According to the JCP&L bill we have “banked 4,040 KwH of power, or 505 days worth.
The historic usage chart on the bill highlights the change.
Last July we used 1,250 kWh of power. In August (with AC) we used 1,600 kWh, and in September, we used 1,750, kWh.
Our average electric bill was in the range of $325 a month.
Our payment to JCP&L for the past five months has been $3.25 a month.
Yes, solar production changes seasonally during the year based on the changing angle of the sun as it crosses the sky: It is a lower in December than it is in July.
Still on those shorter low angle sun days were generating between 20 and 30 kWh of power a day. In June with full sun, were generating 70 kWh a day, or more than a week’s worth of power in a single day – or enough to power our entire 8-house dead end street for the day.
What this opened up is possibilities.
Electric heat used to be the most expensive form of home heating.
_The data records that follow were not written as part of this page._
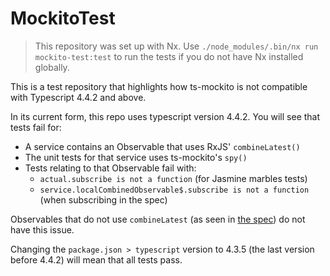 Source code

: # MockitoTest

> This repository was set up with Nx. Use `./node_modules/.bin/nx run mockito-test:test` to run the tests if you do not
> have Nx installed globally.

This is a test repository that highlights how ts-mockito is not compatible with Typescript 4.4.2 and above.

In its current form, this repo uses typescript version 4.4.2. You will see that tests fail for:

- A service contains an Observable that uses RxJS' `combineLatest()`
- The unit tests for that service uses ts-mockito's `spy()`
- Tests relating to that Observable fail with:
  - `actual.subscribe is not a function` (for Jasmine marbles tests)
  - `service.localCombinedObservable$.subscribe is not a function` (when subscribing in the spec)

Observables that do not use `combineLatest` (as seen in [the spec](apps/mockito-test/src/app/example.service.spec.ts))
do not have this issue.

Changing the `package.json > typescript` version to 4.3.5 (the last version before 4.4.2) will mean that all tests pass.
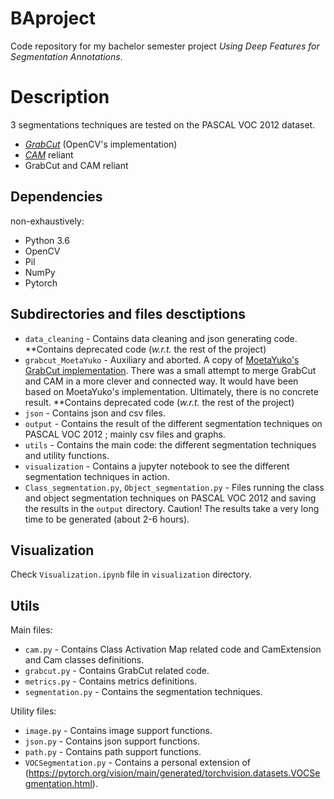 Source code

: # BAproject

Code repository for my bachelor semester project *Using Deep Features for Segmentation Annotations*.

# Description

3 segmentations techniques are tested on the PASCAL VOC 2012 dataset.

* *[GrabCut](https://cvg.ethz.ch/teaching/cvl/2012/grabcut-siggraph04.pdf)* (OpenCV's implementation)
* *[CAM](https://arxiv.org/abs/1512.04150)* reliant
* GrabCut and CAM reliant 

## Dependencies

non-exhaustively:

* Python 3.6
* OpenCV
* Pil
* NumPy
* Pytorch

## Subdirectories and files desctiptions

* `data_cleaning` - Contains data cleaning and json generating code. **Contains deprecated code (_w.r.t._ the rest of the project)
* `grabcut_MoetaYuko` - Auxiliary and aborted. A copy of [MoetaYuko's GrabCut implementation](https://github.com/MoetaYuko/GrabCut/blob/master/README.md). There was a small attempt to merge GrabCut and CAM in a more clever and connected way. It would have been based on MoetaYuko's implementation. Ultimately, there is no concrete result. **Contains deprecated code (_w.r.t._ the rest of the project)
* `json` - Contains json and csv files.
* `output` - Contains the result of the different segmentation techniques on PASCAL VOC 2012 ; mainly csv files and graphs.
* `utils` - Contains the main code: the different segmentation techniques and utility functions.
* `visualization` - Contains a jupyter notebook to see the different segmentation techniques in action.
* `Class_segmentation.py`, `Object_segmentation.py` - Files running the class and object segmentation techniques on PASCAL VOC 2012 and saving the results in the `output` directory. Caution! The results take a very long time to be generated (about 2-6 hours).

## Visualization

Check `Visualization.ipynb` file in `visualization` directory.

## Utils

Main files:

* `cam.py` - Contains Class Activation Map related code and CamExtension and Cam classes definitions.
* `grabcut.py` - Contains GrabCut related code.
* `metrics.py` - Contains metrics definitions.
* `segmentation.py` - Contains the segmentation techniques.

Utility files:

* `image.py` - Contains image support functions.
* `json.py` - Contains json support functions.
* `path.py` - Contains path support functions.
* `VOCSegmentation.py` - Contains a personal extension of (https://pytorch.org/vision/main/generated/torchvision.datasets.VOCSegmentation.html).


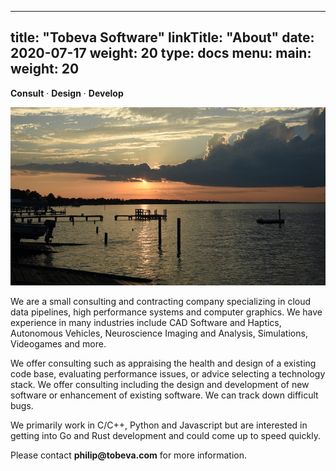 
---
title: "Tobeva Software"
linkTitle: "About"
date: 2020-07-17
weight: 20
type: docs
menu:
  main:
    weight: 20
---

**Consult** &middot; **Design** &middot; **Develop**

![Scenic River Picture](river.jpg)

We are a small consulting and contracting company specializing in cloud
data pipelines, high performance systems and computer graphics. We have
experience in many industries include CAD Software and Haptics, Autonomous
Vehicles, Neuroscience Imaging and Analysis, Simulations, Videogames and
more.

We offer consulting such as appraising the health and design of a existing
code base, evaluating performance issues, or advice selecting a technology
stack. We offer consulting including the design and development of new
software or enhancement of existing software. We can track down difficult
bugs.

We primarily work in C/C++, Python and Javascript but are interested in
getting into Go and Rust development and could come up to speed quickly.

Please contact **philip<img src="" width="0" height="0">@tobeva.com** for
more information.
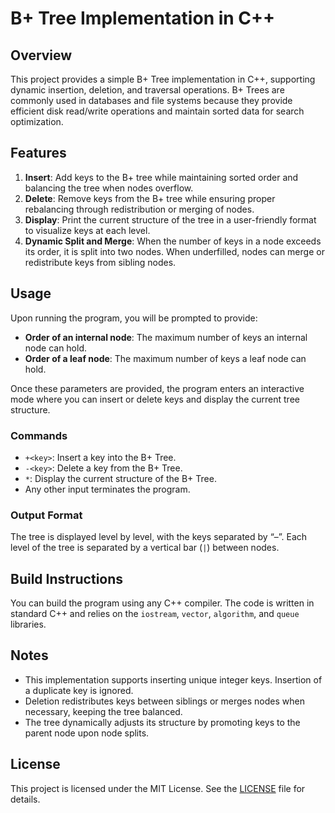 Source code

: # B+ Tree Implementation in C++

## Overview

This project provides a simple B+ Tree implementation in C++, supporting dynamic insertion, deletion, and traversal operations. B+ Trees are commonly used in databases and file systems because they provide efficient disk read/write operations and maintain sorted data for search optimization.

## Features

1. **Insert**: Add keys to the B+ tree while maintaining sorted order and balancing the tree when nodes overflow.
2. **Delete**: Remove keys from the B+ tree while ensuring proper rebalancing through redistribution or merging of nodes.
3. **Display**: Print the current structure of the tree in a user-friendly format to visualize keys at each level.
4. **Dynamic Split and Merge**: When the number of keys in a node exceeds its order, it is split into two nodes. When underfilled, nodes can merge or redistribute keys from sibling nodes.

## Usage

Upon running the program, you will be prompted to provide:

- **Order of an internal node**: The maximum number of keys an internal node can hold.
- **Order of a leaf node**: The maximum number of keys a leaf node can hold.

Once these parameters are provided, the program enters an interactive mode where you can insert or delete keys and display the current tree structure.

### Commands

- `+<key>`: Insert a key into the B+ Tree.
- `-<key>`: Delete a key from the B+ Tree.
- `*`: Display the current structure of the B+ Tree.
- Any other input terminates the program.

### Output Format

The tree is displayed level by level, with the keys separated by “–”. Each level of the tree is separated by a vertical bar (`|`) between nodes.

## Build Instructions

You can build the program using any C++ compiler. The code is written in standard C++ and relies on the `iostream`, `vector`, `algorithm`, and `queue` libraries.

## Notes

- This implementation supports inserting unique integer keys. Insertion of a duplicate key is ignored.
- Deletion redistributes keys between siblings or merges nodes when necessary, keeping the tree balanced.
- The tree dynamically adjusts its structure by promoting keys to the parent node upon node splits.

## License

This project is licensed under the MIT License. See the [LICENSE](LICENSE) file for details.
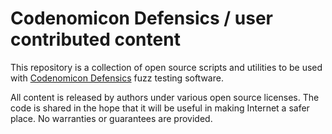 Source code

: Codenomicon Defensics / user contributed content
================================================

This repository is a collection of open source scripts and
utilities to be used with [Codenomicon Defensics][defensics]
fuzz testing software.

All content is released by authors under various open source
licenses. The code is shared in the hope that it will be
useful in making Internet a safer place. No warranties or
guarantees are provided.

 [defensics]: http://www.codenomicon.com/defensics/ "Codenomicon web site"
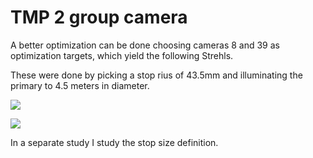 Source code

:# TMP 2 group camera

A better optimization can be done choosing cameras 8 and 39 as optimization targets, which yield the following Strehls.

These were done by picking a stop rius of 43.5mm and illuminating the primary to 4.5 meters in diameter.

![](strehls_1mm/area_above_0p8.png)

![](groups_info/camera_groups.png)

In a separate study I study the stop size definition.
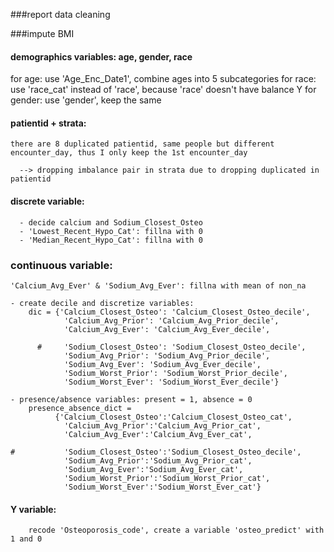 ###report data cleaning

###impute BMI



#### demographics variables: age, gender, race
  for age: use 'Age_Enc_Date1', combine ages into 5 subcategories
  for race: use 'race_cat' instead of 'race', because 'race' doesn't have balance Y
  for gender: use 'gender', keep the same

#### patientid + strata:
    there are 8 duplicated patientid, same people but different encounter_day, thus I only keep the 1st encounter_day

      --> dropping imbalance pair in strata due to dropping duplicated in patientid

#### discrete variable:   
      - decide calcium and Sodium_Closest_Osteo
      - 'Lowest_Recent_Hypo_Cat': fillna with 0
      - 'Median_Recent_Hypo_Cat': fillna with 0


### continuous variable:
    'Calcium_Avg_Ever' & 'Sodium_Avg_Ever': fillna with mean of non_na

    - create decile and discretize variables:
        dic = {'Calcium_Closest_Osteo': 'Calcium_Closest_Osteo_decile',
                'Calcium_Avg_Prior': 'Calcium_Avg_Prior_decile',
                'Calcium_Avg_Ever': 'Calcium_Avg_Ever_decile',

          #     'Sodium_Closest_Osteo': 'Sodium_Closest_Osteo_decile',
                'Sodium_Avg_Prior': 'Sodium_Avg_Prior_decile',
                'Sodium_Avg_Ever': 'Sodium_Avg_Ever_decile',
                'Sodium_Worst_Prior': 'Sodium_Worst_Prior_decile',
                'Sodium_Worst_Ever': 'Sodium_Worst_Ever_decile'}

    - presence/absence variables: present = 1, absence = 0
        presence_absence_dict =
              {'Calcium_Closest_Osteo':'Calcium_Closest_Osteo_cat',
                'Calcium_Avg_Prior':'Calcium_Avg_Prior_cat',
                'Calcium_Avg_Ever':'Calcium_Avg_Ever_cat',

    #           'Sodium_Closest_Osteo':'Sodium_Closest_Osteo_decile',
                'Sodium_Avg_Prior':'Sodium_Avg_Prior_cat',
                'Sodium_Avg_Ever':'Sodium_Avg_Ever_cat',
                'Sodium_Worst_Prior':'Sodium_Worst_Prior_cat',
                'Sodium_Worst_Ever':'Sodium_Worst_Ever_cat'}



#### Y variable:
        recode 'Osteoporosis_code', create a variable 'osteo_predict' with 1 and 0
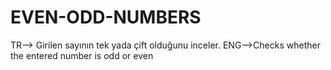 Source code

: # EVEN-ODD-NUMBERS
 TR--> Girilen sayının tek yada çift olduğunu inceler. 
 ENG-->Checks whether the entered number is odd or even
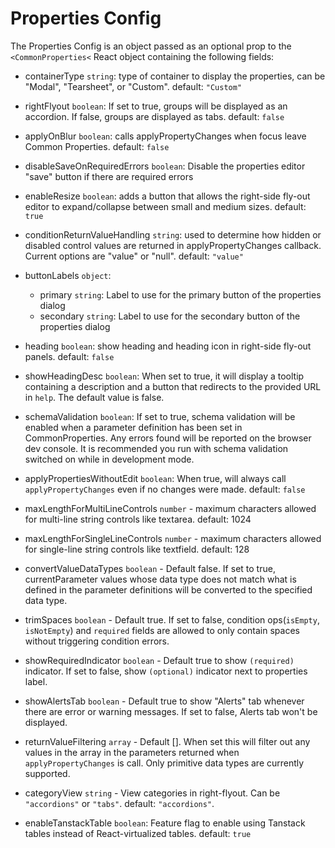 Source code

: # Properties Config

The Properties Config is an object passed as an optional prop to the `<CommonProperties<` React object containing the following fields:

* containerType `string`: type of container to display the properties, can be "Modal", "Tearsheet", or "Custom".  default: `"Custom"`

* rightFlyout `boolean`: If set to true, groups will be displayed as an accordion. If false, groups are displayed as tabs. default: `false`

* applyOnBlur `boolean`: calls applyPropertyChanges when focus leave Common Properties.  default: `false`

* disableSaveOnRequiredErrors `boolean`: Disable the properties editor "save" button if there are required errors

* enableResize `boolean`: adds a button that allows the right-side fly-out editor to expand/collapse between small and medium sizes. default: `true`

* conditionReturnValueHandling `string`: used to determine how hidden or disabled control values are returned in applyPropertyChanges callback.  Current options are "value" or "null".  default: `"value"`

* buttonLabels `object`:
    - primary `string`: Label to use for the primary button of the properties dialog
    - secondary `string`: Label to use for the secondary button of the properties dialog

* heading `boolean`: show heading and heading icon in right-side fly-out panels. default: `false`

* showHeadingDesc `boolean`: When set to true, it will display a tooltip containing a description and a button that redirects to the provided URL in `help`. The default value is false.

* schemaValidation `boolean`: If set to true, schema validation will be enabled when a parameter definition has been set in CommonProperties. Any errors found will be reported on the browser dev console. It is recommended you run with schema validation switched on while in development mode.

* applyPropertiesWithoutEdit `boolean`: When true, will always call `applyPropertyChanges` even if no changes were made.  default: `false`

* maxLengthForMultiLineControls `number` - maximum characters allowed for multi-line string controls like textarea. default: 1024

* maxLengthForSingleLineControls `number` - maximum characters allowed for single-line string controls like textfield. default: 128

* convertValueDataTypes `boolean` - Default false. If set to true, currentParameter values whose data type does not match what is defined in the parameter definitions will be converted to the specified data type.

* trimSpaces `boolean` - Default true. If set to false, condition ops(`isEmpty`, `isNotEmpty`) and `required` fields are allowed to only contain spaces without triggering condition errors.

* showRequiredIndicator `boolean` - Default true to show `(required)` indicator. If set to false, show `(optional)` indicator next to properties label.

* showAlertsTab `boolean` - Default true to show "Alerts" tab whenever there are error or warning messages. If set to false, Alerts tab won't be displayed.

* returnValueFiltering `array` - Default []. When set this will filter out any values in the array in the parameters returned when `applyPropertyChanges` is call.  Only primitive data types are currently supported.

* categoryView `string` - View categories in right-flyout. Can be `"accordions"` or `"tabs"`. default: `"accordions"`.

* enableTanstackTable `boolean`: Feature flag to enable using Tanstack tables instead of React-virtualized tables. default: `true`

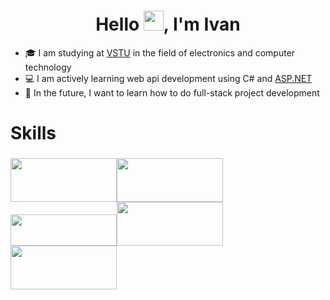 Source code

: <h1 align="center">Hello <img src="https://github.com/blackcater/blackcater/raw/main/images/Hi.gif" height="32"/>, I'm Ivan</h1>

* :mortar_board: I am studying at [VSTU](https://www.vstu.ru/) in the field of electronics and computer technology
* :computer: I am actively learning web api development using C# and [ASP.NET](https://dotnet.microsoft.com/en-us/apps/aspnet)
* :black_square_button: In the future, I want to learn how to do full-stack project development

<h1>Skills</h1>
<h3><img src="https://cdn.jsdelivr.net/gh/devicons/devicon/icons/csharp/csharp-plain.svg" width="170" height="70"/><img src="https://cdn.jsdelivr.net/gh/devicons/devicon/icons/dotnetcore/dotnetcore-original.svg" width="170" height="70"/><img src="https://cdn.jsdelivr.net/gh/devicons/devicon/icons/git/git-plain-wordmark.svg" width="170" height="50"/><img src="https://cdn.jsdelivr.net/gh/devicons/devicon/icons/postgresql/postgresql-plain-wordmark.svg" width="170" height="70"/>
<img src="https://cdn.jsdelivr.net/gh/devicons/devicon/icons/vscode/vscode-original-wordmark.svg" width="170" height="70"/>
</h3>


<!--
**Ivan-Kalyvan/Ivan-Kalyvan** is a ✨ _special_ ✨ repository because its `README.md` (this file) appears on your GitHub profile.

Here are some ideas to get you started:

- 🔭 I’m currently working on ...
- 🌱 I’m currently learning ...
- 👯 I’m looking to collaborate on ...
- 🤔 I’m looking for help with ...
- 💬 Ask me about ...
- 📫 How to reach me: ...
- 😄 Pronouns: ...
- ⚡ Fun fact: ...
-->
With new technologies and solar power, it becomes a real possibility as a way to get rid of the oil burner and oil tank.
And, how about a homebased charging station for an electric vehicle tied to your roof-top solar system?
And it not just homes. Look at a WAWA the next time you shop or drive by: The company has been installing solar on its stores for the past few years.
Joe Manchin, Vlad Putin, the GOP and the oil companies be damned.
Change is personal, one roof at a time.